A staggering number of UK drivers have admitted to regularly doing something that voids car insurance and, more worryingly, could see somebody get seriously hurt. The data comes amid concerns there are too many motorists driving unsafely on our roads.

Churchill said that a huge 10% of drivers who need glasses admit to not wearing them while driving. Not only can this invalidate your insurance policy, but you could cause a crash and potentially harm someone if you don’t have full vision while driving.

As well as this, you could be hit with three penalty points and a £1,000 fine. Further research from Churchill estimates that a million drivers could be breaking a key safety rule every day in the UK- and would fail a 20 metre test.

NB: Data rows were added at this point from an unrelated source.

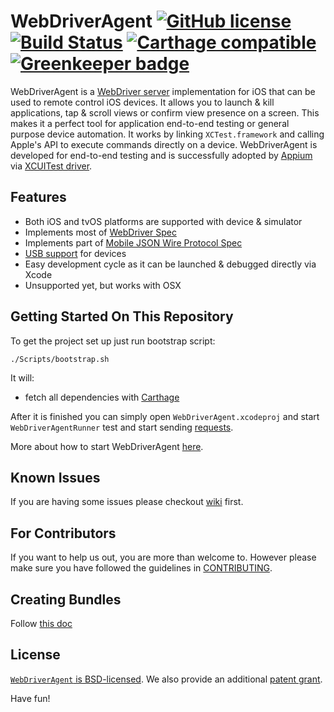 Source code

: # WebDriverAgent [![GitHub license](https://img.shields.io/badge/license-BSD-lightgrey.svg)](LICENSE) [![Build Status](https://travis-ci.org/appium/WebDriverAgent.svg?branch=master)](https://travis-ci.org/appium/WebDriverAgent) [![Carthage compatible](https://img.shields.io/badge/Carthage-compatible-4BC51D.svg?style=flat)](https://github.com/Carthage/Carthage) [![Greenkeeper badge](https://badges.greenkeeper.io/appium/WebDriverAgent.svg)](https://greenkeeper.io/)

WebDriverAgent is a [WebDriver server](https://w3c.github.io/webdriver/webdriver-spec.html) implementation for iOS that can be used to remote control iOS devices. It allows you to launch & kill applications, tap & scroll views or confirm view presence on a screen. This makes it a perfect tool for application end-to-end testing or general purpose device automation. It works by linking `XCTest.framework` and calling Apple's API to execute commands directly on a device. WebDriverAgent is developed for end-to-end testing and is successfully adopted by [Appium](http://appium.io) via [XCUITest driver](https://github.com/appium/appium-xcuitest-driver).

## Features
 * Both iOS and tvOS platforms are supported with device & simulator
 * Implements most of [WebDriver Spec](https://w3c.github.io/webdriver/webdriver-spec.html)
 * Implements part of [Mobile JSON Wire Protocol Spec](https://github.com/SeleniumHQ/mobile-spec/blob/master/spec-draft.md)
 * [USB support](https://github.com/facebook/WebDriverAgent/wiki/USB-support) for devices
 * Easy development cycle as it can be launched & debugged directly via Xcode
 * Unsupported yet, but works with OSX

## Getting Started On This Repository

To get the project set up just run bootstrap script:
```
./Scripts/bootstrap.sh
```
It will:
* fetch all dependencies with [Carthage](https://github.com/Carthage/Carthage)

After it is finished you can simply open `WebDriverAgent.xcodeproj` and start `WebDriverAgentRunner` test
and start sending [requests](https://github.com/facebook/WebDriverAgent/wiki/Queries).

More about how to start WebDriverAgent [here](https://github.com/facebook/WebDriverAgent/wiki/Starting-WebDriverAgent).

## Known Issues
If you are having some issues please checkout [wiki](https://github.com/facebook/WebDriverAgent/wiki/Common-Issues) first.

## For Contributors
If you want to help us out, you are more than welcome to. However please make sure you have followed the guidelines in [CONTRIBUTING](CONTRIBUTING.md).

## Creating Bundles
Follow [this doc](docs/CREATING_BUNDLES.md)

## License

[`WebDriverAgent` is BSD-licensed](LICENSE). We also provide an additional [patent grant](PATENTS).

Have fun!

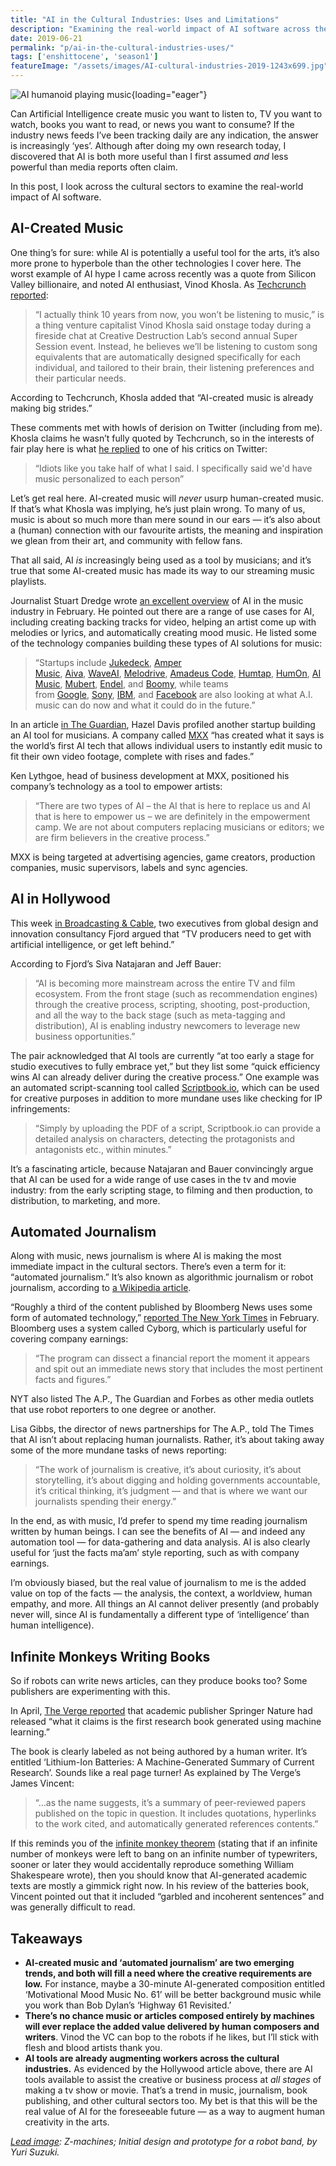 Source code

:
 ```yaml
---
title: "AI in the Cultural Industries: Uses and Limitations"
description: "Examining the real-world impact of AI software across the cultural sectors. While sometimes useful, AI music or articles will never replace the added value delivered by human composers and writers."
date: 2019-06-21
permalink: "p/ai-in-the-cultural-industries-uses/"
tags: ['enshittocene', 'season1']
featureImage: "/assets/images/AI-cultural-industries-2019-1243x699.jpg"
---
```


![AI humanoid playing music](/assets/images/AI-cultural-industries-2019.jpg){loading="eager"}

Can Artificial Intelligence create music you want to listen to, TV you want to watch, books you want to read, or news you want to consume? If the industry news feeds I’ve been tracking daily are any indication, the answer is increasingly ‘yes’. Although after doing my own research today, I discovered that AI is both more useful than I first assumed _and_ less powerful than media reports often claim. 

In this post, I look across the cultural sectors to examine the real-world impact of AI software.

AI-Created Music
----------------

One thing’s for sure: while AI is potentially a useful tool for the arts, it’s also more prone to hyperbole than the other technologies I cover here. The worst example of AI hype I came across recently was a quote from Silicon Valley billionaire, and noted AI enthusiast, Vinod Khosla. As [Techcrunch reported](https://techcrunch.com/2019/06/12/we-wont-be-listening-to-music-in-a-decade-according-to-vinod-khosla/):

> “I actually think 10 years from now, you won’t be listening to music,” is a thing venture capitalist Vinod Khosla said onstage today during a fireside chat at Creative Destruction Lab’s second annual Super Session event. Instead, he believes we’ll be listening to custom song equivalents that are automatically designed specifically for each individual, and tailored to their brain, their listening preferences and their particular needs.

According to Techcrunch, Khosla added that “AI-created music is already making big strides.” 

These comments met with howls of derision on Twitter (including from me). Khosla claims he wasn’t fully quoted by Techcrunch, so in the interests of fair play here is what [he replied](https://twitter.com/vkhosla/status/1139030309838753792) to one of his critics on Twitter:

> “Idiots like you take half of what I said. I specifically said we'd have music personalized to each person”

Let’s get real here. AI-created music will _never_ usurp human-created music. If that’s what Khosla was implying, he’s just plain wrong. To many of us, music is about so much more than mere sound in our ears — it’s also about a (human) connection with our favourite artists, the meaning and inspiration we glean from their art, and community with fellow fans. 

That all said, AI _is_ increasingly being used as a tool by musicians; and it’s true that some AI-created music has made its way to our streaming music playlists. 

Journalist Stuart Dredge wrote [an excellent overview](https://medium.com/s/story/music-created-by-artificial-intelligence-is-better-than-you-think-ce73631e2ec5) of AI in the music industry in February. He pointed out there are a range of use cases for AI, including creating backing tracks for video, helping an artist come up with melodies or lyrics, and automatically creating mood music. He listed some of the technology companies building these types of AI solutions for music:

> “Startups include [Jukedeck](http://www.jukedeck.com/), [Amper Music](https://www.ampermusic.com/), [Aiva](https://aiva.ai/), [WaveAI](https://www.withalysia.com/), [Melodrive](https://melodrive.com/), [Amadeus Code](https://amadeuscode.com/coming-soon), [Humtap](https://www.humtap.com/), [HumOn](http://hum-on.com/?ckattempt=1), [AI Music](https://www.aimusic.co.uk/), [Mubert](http://mubert.com/), [Endel](http://endel.io/), and [Boomy](https://boomy.com/), while teams from [Google](https://magenta.tensorflow.org/), [Sony](https://www.flow-machines.com/), [IBM](https://www.ibm.com/case-studies/ibm-watson-beat), and [Facebook](https://research.fb.com/facebook-researchers-use-ai-to-turn-whistles-into-orchestral-music-and-power-other-musical-translations/) are also looking at what A.I. music can do now and what it could do in the future.”

In an article [in The Guardian](https://www.theguardian.com/music/2019/jun/18/robot-rhythms-the-startups-using-ai-to-shake-up-the-music-business), Hazel Davis profiled another startup building an AI tool for musicians. A company called [MXX](https://www.mxx.ai/) “has created what it says is the world’s first AI tech that allows individual users to instantly edit music to fit their own video footage, complete with rises and fades.” 

Ken Lythgoe, head of business development at MXX, positioned his company’s technology as a tool to empower artists:

> “There are two types of AI – the AI that is here to replace us and AI that is here to empower us – we are definitely in the empowerment camp. We are not about computers replacing musicians or editors; we are firm believers in the creative process.”

MXX is being targeted at advertising agencies, game creators, production companies, music supervisors, labels and sync agencies.

AI in Hollywood
---------------

This week [in Broadcasting & Cable](https://www.broadcastingcable.com/blog/ai-hollywoods-rising-star), two executives from global design and innovation consultancy Fjord argued that “TV producers need to get with artificial intelligence, or get left behind.” 

According to Fjord’s Siva Natajaran and Jeff Bauer:

> “AI is becoming more mainstream across the entire TV and film ecosystem. From the front stage (such as recommendation engines) through the creative process, scripting, shooting, post-production, and all the way to the back stage (such as meta-tagging and distribution), AI is enabling industry newcomers to leverage new business opportunities.”

The pair acknowledged that AI tools are currently “at too early a stage for studio executives to fully embrace yet,” but they list some “quick efficiency wins AI can already deliver during the creative process.” One example was an automated script-scanning tool called [Scriptbook.io](https://scriptbook.io/), which can be used for creative purposes in addition to more mundane uses like checking for IP infringements:

> “Simply by uploading the PDF of a script, Scriptbook.io can provide a detailed analysis on characters, detecting the protagonists and antagonists etc., within minutes.”

It’s a fascinating article, because Natajaran and Bauer convincingly argue that AI can be used for a wide range of use cases in the tv and movie industry: from the early scripting stage, to filming and then production, to distribution, to marketing, and more.

Automated Journalism
--------------------

Along with music, news journalism is where AI is making the most immediate impact in the cultural sectors. There’s even a term for it: “automated journalism.” It’s also known as algorithmic journalism or robot journalism, according to [a Wikipedia article](https://en.wikipedia.org/wiki/Automated_journalism). 

“Roughly a third of the content published by Bloomberg News uses some form of automated technology,” [reported The New York Times](https://www.nytimes.com/2019/02/05/business/media/artificial-intelligence-journalism-robots.html) in February. Bloomberg uses a system called Cyborg, which is particularly useful for covering company earnings:

> “The program can dissect a financial report the moment it appears and spit out an immediate news story that includes the most pertinent facts and figures.”

NYT also listed The A.P., The Guardian and Forbes as other media outlets that use robot reporters to one degree or another. 

Lisa Gibbs, the director of news partnerships for The A.P., told The Times that AI isn’t about replacing human journalists. Rather, it’s about taking away some of the more mundane tasks of news reporting:

> “The work of journalism is creative, it’s about curiosity, it’s about storytelling, it’s about digging and holding governments accountable, it’s critical thinking, it’s judgment — and that is where we want our journalists spending their energy.”

In the end, as with music, I’d prefer to spend my time reading journalism written by human beings. I can see the benefits of AI — and indeed any automation tool — for data-gathering and data analysis. AI is also clearly useful for ‘just the facts ma’am’ style reporting, such as with company earnings. 

I’m obviously biased, but the real value of journalism to me is the added value on top of the facts — the analysis, the context, a worldview, human empathy, and more. All things an AI cannot deliver presently (and probably never will, since AI is fundamentally a different type of ‘intelligence’ than human intelligence).

Infinite Monkeys Writing Books
------------------------------

So if robots can write news articles, can they produce books too? Some publishers are experimenting with this. 

In April, [The Verge reported](https://www.theverge.com/2019/4/10/18304558/ai-writing-academic-research-book-springer-nature-artificial-intelligence) that academic publisher Springer Nature had released “what it claims is the first research book generated using machine learning.” 

The book is clearly labeled as not being authored by a human writer. It’s entitled ‘Lithium-Ion Batteries: A Machine-Generated Summary of Current Research’. Sounds like a real page turner! As explained by The Verge’s James Vincent:

> “…as the name suggests, it’s a summary of peer-reviewed papers published on the topic in question. It includes quotations, hyperlinks to the work cited, and automatically generated references contents.”

If this reminds you of the [infinite monkey theorem](https://en.wikipedia.org/wiki/Infinite_monkey_theorem_in_popular_culture) (stating that if an infinite number of monkeys were left to bang on an infinite number of typewriters, sooner or later they would accidentally reproduce something William Shakespeare wrote), then you should know that AI-generated academic texts are mostly a gimmick right now. In his review of the batteries book, Vincent pointed out that it included “garbled and incoherent sentences” and was generally difficult to read.

Takeaways
---------

*   **AI-created music and ‘automated journalism’ are two emerging trends, and both will fill a need where the creative requirements are low.** For instance, maybe a 30-minute AI-generated composition entitled ‘Motivational Mood Music No. 61’ will be better background music while you work than Bob Dylan’s ‘Highway 61 Revisited.’
*   **There’s no chance music or articles composed entirely by machines will ever replace the added value delivered by human composers and writers**. Vinod the VC can bop to the robots if he likes, but I’ll stick with flesh and blood artists thank you.
*   **AI tools are already augmenting workers across the cultural industries.** As evidenced by the Hollywood article above, there are AI tools available to assist the creative or business process at _all stages_ of making a tv show or movie. That’s a trend in music, journalism, book publishing, and other cultural sectors too. My bet is that this will be the real value of AI for the foreseeable future — as a way to augment human creativity in the arts.

_[Lead image](http://yurisuzuki.com/design-studio/z-machines): Z-machines; Initial design and prototype for a robot band, by Yuri Suzuki._ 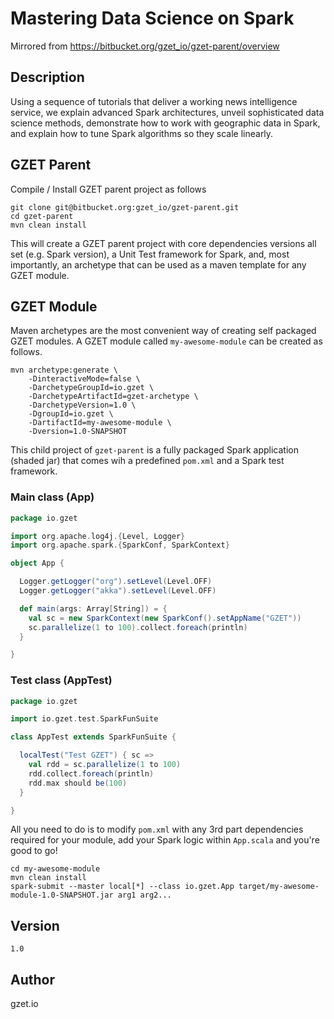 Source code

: # Mastering Data Science on Spark

Mirrored from https://bitbucket.org/gzet_io/gzet-parent/overview

## Description

Using a sequence of tutorials that deliver a working news intelligence service, we explain advanced Spark architectures, unveil sophisticated data science methods, demonstrate how to work with geographic data in Spark, and explain how to tune Spark algorithms so they scale linearly. 

## GZET Parent

Compile / Install GZET parent project as follows

```
git clone git@bitbucket.org:gzet_io/gzet-parent.git
cd gzet-parent
mvn clean install
```

This will create a GZET parent project with core dependencies versions all set (e.g. Spark version), a Unit Test framework for Spark, and, most importantly, an archetype that can be used as a maven template for any GZET module. 

## GZET Module

Maven archetypes are the most convenient way of creating self packaged GZET modules. A GZET module called `my-awesome-module` can be created as follows. 

```
mvn archetype:generate \
    -DinteractiveMode=false \
    -DarchetypeGroupId=io.gzet \
    -DarchetypeArtifactId=gzet-archetype \
    -DarchetypeVersion=1.0 \
    -DgroupId=io.gzet \
    -DartifactId=my-awesome-module \
    -Dversion=1.0-SNAPSHOT
```

This child project of `gzet-parent` is a fully packaged Spark application (shaded jar) that comes wih a predefined `pom.xml` and a Spark test framework. 

### Main class (App)

```scala
package io.gzet

import org.apache.log4j.{Level, Logger}
import org.apache.spark.{SparkConf, SparkContext}

object App {

  Logger.getLogger("org").setLevel(Level.OFF)
  Logger.getLogger("akka").setLevel(Level.OFF)

  def main(args: Array[String]) = {
    val sc = new SparkContext(new SparkConf().setAppName("GZET"))
    sc.parallelize(1 to 100).collect.foreach(println)
  }

}
```

### Test class (AppTest)

```scala
package io.gzet

import io.gzet.test.SparkFunSuite

class AppTest extends SparkFunSuite {

  localTest("Test GZET") { sc =>
    val rdd = sc.parallelize(1 to 100)
    rdd.collect.foreach(println)
    rdd.max should be(100)
  }

}
```

All you need to do is to modify `pom.xml` with any 3rd part dependencies required for your module, add your Spark logic within `App.scala` and you're good to go!

```
cd my-awesome-module
mvn clean install
spark-submit --master local[*] --class io.gzet.App target/my-awesome-module-1.0-SNAPSHOT.jar arg1 arg2...
```

## Version
`1.0`

## Author

gzet.io





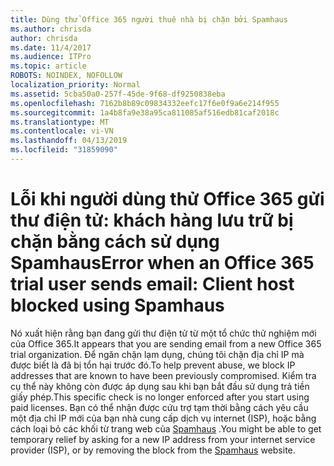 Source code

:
 ```yaml
---
title: Dùng thử Office 365 người thuê nhà bị chặn bởi Spamhaus
ms.author: chrisda
author: chrisda
ms.date: 11/4/2017
ms.audience: ITPro
ms.topic: article
ROBOTS: NOINDEX, NOFOLLOW
localization_priority: Normal
ms.assetid: 5cba50a0-257f-45de-9f68-df9250838eba
ms.openlocfilehash: 7162b8b89c09834332eefc17f6e0f9a6e214f955
ms.sourcegitcommit: 1a4b8fa9e38a95ca811085af516edb81caf2018c
ms.translationtype: MT
ms.contentlocale: vi-VN
ms.lasthandoff: 04/13/2019
ms.locfileid: "31859090"
---
```

# <a name="error-when-an-office-365-trial-user-sends-email-client-host-blocked-using-spamhaus"></a><span data-ttu-id="0b473-102">Lỗi khi người dùng thử Office 365 gửi thư điện tử: khách hàng lưu trữ bị chặn bằng cách sử dụng Spamhaus</span><span class="sxs-lookup"><span data-stu-id="0b473-102">Error when an Office 365 trial user sends email: Client host blocked using Spamhaus</span></span>

<span data-ttu-id="0b473-103">Nó xuất hiện rằng bạn đang gửi thư điện tử từ một tổ chức thử nghiệm mới của Office 365.</span><span class="sxs-lookup"><span data-stu-id="0b473-103">It appears that you are sending email from a new Office 365 trial organization.</span></span> <span data-ttu-id="0b473-104">Để ngăn chặn lạm dụng, chúng tôi chặn địa chỉ IP mà được biết là đã bị tổn hại trước đó.</span><span class="sxs-lookup"><span data-stu-id="0b473-104">To help prevent abuse, we block IP addresses that are known to have been previously compromised.</span></span> <span data-ttu-id="0b473-105">Kiểm tra cụ thể này không còn được áp dụng sau khi bạn bắt đầu sử dụng trả tiền giấy phép.</span><span class="sxs-lookup"><span data-stu-id="0b473-105">This specific check is no longer enforced after you start using paid licenses.</span></span> <span data-ttu-id="0b473-106">Bạn có thể nhận được cứu trợ tạm thời bằng cách yêu cầu một địa chỉ IP mới của bạn nhà cung cấp dịch vụ internet (ISP), hoặc bằng cách loại bỏ các khối từ trang web của [Spamhaus](https://go.microsoft.com/fwlink/p/?linkid=123245) .</span><span class="sxs-lookup"><span data-stu-id="0b473-106">You might be able to get temporary relief by asking for a new IP address from your internet service provider (ISP), or by removing the block from the [Spamhaus](https://go.microsoft.com/fwlink/p/?linkid=123245) website.</span></span>
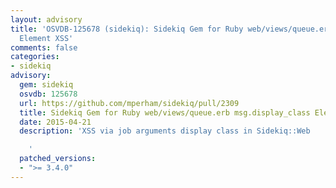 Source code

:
 ```yaml
---
layout: advisory
title: 'OSVDB-125678 (sidekiq): Sidekiq Gem for Ruby web/views/queue.erb msg.display_class
  Element XSS'
comments: false
categories:
- sidekiq
advisory:
  gem: sidekiq
  osvdb: 125678
  url: https://github.com/mperham/sidekiq/pull/2309
  title: Sidekiq Gem for Ruby web/views/queue.erb msg.display_class Element XSS
  date: 2015-04-21
  description: 'XSS via job arguments display class in Sidekiq::Web

    '
  patched_versions:
  - ">= 3.4.0"
---
```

It is estimated that over one million people are driving with eyesight below the UK legal minimum requirement, Churchill says. They have revealed that some 25% of UK adults have not had an eye test in the past two years – and some 2.8 million people have never had an eye test as an adult.

According to gov.uk, you must be able to read a car number plate made after 1 September 2001 from 20 metres. You can use glasses or contact lenses, if necessary.

As well as this, you need to meet the minimum eyesight standard for driving by having a visual ‘acuity’ of at least decimal 0.5 (6/12) measured on the Snellen scale (again, with glasses or contact lenses, if necessary) using both eyes together or, if you have sight in one eye only, in that eye.

Visual acuity is a measure of the ability of the eye to distinguish shapes and the details of objects at a given distance. You must also have an adequate field of vision – your optician can tell you about this and do a test.

In a sign of how important this is, at the start of your practical driving test you have to correctly read a number plate on a parked vehicle. If you cannot do this, you fail your driving test and the test will not continue. DVLA will be told and your licence will be revoked.

The bad news is that a lot of drivers cannot pass this test. Churchill teamed up with a leading optician to test drivers who have not had an eye examination for more than two years. They found that one in ten were unable to read a number plate from 20 metres, the minimum legal requirement.